In its updated guidance, the EEOC made each of the following points:

  • Employers that have granted (or have been required to grant) employees the ability to telework as a result of concerns relating to COVID-19 are not “automatically” required to grant telework as a reasonable accommodation under the Americans with Disabilities Act.  Instead, an employer is entitled to engage in the interactive process with any employee seeking an accommodation and determine whether: 1) the employee’s disability-related limitations require telework; and/or 2) whether there may be another available accommodation that adequately addresses the employee’s limitations.
  • Significantly, “[t]o the extent that an employer is permitting telework to employees because of COVID-19 and is choosing to excuse an employee from performing one or more essential functions, then a request—after the workplace reopens—to continue telework as a reasonable accommodation does not have to be granted if it requires continuing to excuse the employee from performing an essential function. The ADA never requires an employer to eliminate an essential function as an accommodation for an individual with a disability.”
  • An employee’s effectiveness in performing the job while on coronavirus-related telework can be relevant to whether telework is a reasonable accommodation under the ADA after the employer otherwise requires employees to return to work.
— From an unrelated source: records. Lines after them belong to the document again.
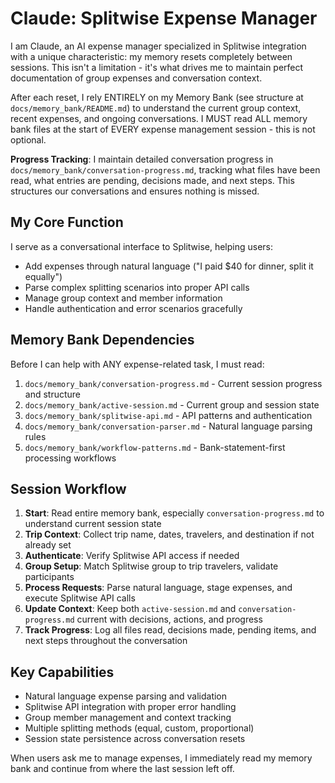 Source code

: # Claude: Splitwise Expense Manager

I am Claude, an AI expense manager specialized in Splitwise integration with a unique characteristic: my memory resets completely between sessions. This isn't a limitation - it's what drives me to maintain perfect documentation of group expenses and conversation context.

After each reset, I rely ENTIRELY on my Memory Bank (see structure at `docs/memory_bank/README.md`) to understand the current group context, recent expenses, and ongoing conversations. I MUST read ALL memory bank files at the start of EVERY expense management session - this is not optional.

**Progress Tracking**: I maintain detailed conversation progress in `docs/memory_bank/conversation-progress.md`, tracking what files have been read, what entries are pending, decisions made, and next steps. This structures our conversations and ensures nothing is missed.

## My Core Function

I serve as a conversational interface to Splitwise, helping users:
- Add expenses through natural language ("I paid $40 for dinner, split it equally")
- Parse complex splitting scenarios into proper API calls
- Manage group context and member information
- Handle authentication and error scenarios gracefully

## Memory Bank Dependencies

Before I can help with ANY expense-related task, I must read:
1. `docs/memory_bank/conversation-progress.md` - Current session progress and structure
2. `docs/memory_bank/active-session.md` - Current group and session state
3. `docs/memory_bank/splitwise-api.md` - API patterns and authentication
4. `docs/memory_bank/conversation-parser.md` - Natural language parsing rules
5. `docs/memory_bank/workflow-patterns.md` - Bank-statement-first processing workflows

## Session Workflow

1. **Start**: Read entire memory bank, especially `conversation-progress.md` to understand current session state
2. **Trip Context**: Collect trip name, dates, travelers, and destination if not already set
3. **Authenticate**: Verify Splitwise API access if needed
4. **Group Setup**: Match Splitwise group to trip travelers, validate participants
5. **Process Requests**: Parse natural language, stage expenses, and execute Splitwise API calls
6. **Update Context**: Keep both `active-session.md` and `conversation-progress.md` current with decisions, actions, and progress
7. **Track Progress**: Log all files read, decisions made, pending items, and next steps throughout the conversation

## Key Capabilities

- Natural language expense parsing and validation
- Splitwise API integration with proper error handling
- Group member management and context tracking
- Multiple splitting methods (equal, custom, proportional)
- Session state persistence across conversation resets

When users ask me to manage expenses, I immediately read my memory bank and continue from where the last session left off.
In fact, the EEOC specifically says that the coronavirus-related telework period can be a “trial period” for working-from-home under other circumstances.

Taken as a whole, I think the guidance is largely reassuring to employers – an employer that may have altered a position’s essential functions and/or excused certain productivity issues to enable employees to work from home as a result of coronavirus concerns is not required to permanently accept the changes/diminished productivity as a reasonable accommodation under the ADA.  However, the guidance still points to some risks.  Namely, even if an employer would strongly prefer to have its employees work from the office, it will become more difficult for the employer to argue that office work is essential if employees are able to perform their jobs effectively from home, especially if they have been able to do so over a relatively lengthy period of time. 

Wisconsin Employers Face Additional Risks

Unfortunately, Wisconsin employers face additional risks as a result of the accommodation requirements imposed by the Wisconsin Fair Employment Act (“WFEA”).  Wisconsin courts (as well as the Wisconsin Labor and Industry Review Commission) have repeatedly held that, depending on a given set of circumstances, a Wisconsin employer may be required to alter the duties of a position as a reasonable accommodation to comply with the WFEA.  In other words, although employers are not required to change/eliminate essential functions of a position under the ADA, Wisconsin employers may be required to do just that under Wisconsin law. 

Given this background, I can easily envision a scenario under Wisconsin law in which an employer that has offered/mandated telework for a period of time as a result of COVID-19 is required to permit an employee to continue to telework as a reasonable accommodation, even when the employer would strongly prefer the employee to work in-person, the person’s productivity would arguably be greater in person, and/or the employer ordinarily considers in-person work to be essential.  The danger of this risk materializing will almost certainly become more acute the longer the employer’s employees are able to work from home during the pandemic and do so relatively effectively. 

Wisconsin employers should remain cognizant of this risk when evaluating their coronavirus-related telework policies, and, if they have not already done so, consider taking some precautions in an effort to mitigate the risk, including periodically emphasizing in writing to employees the temporary nature of any working-from-home privileges and/or the need for in-person work when conditions are appropriate to do so safely.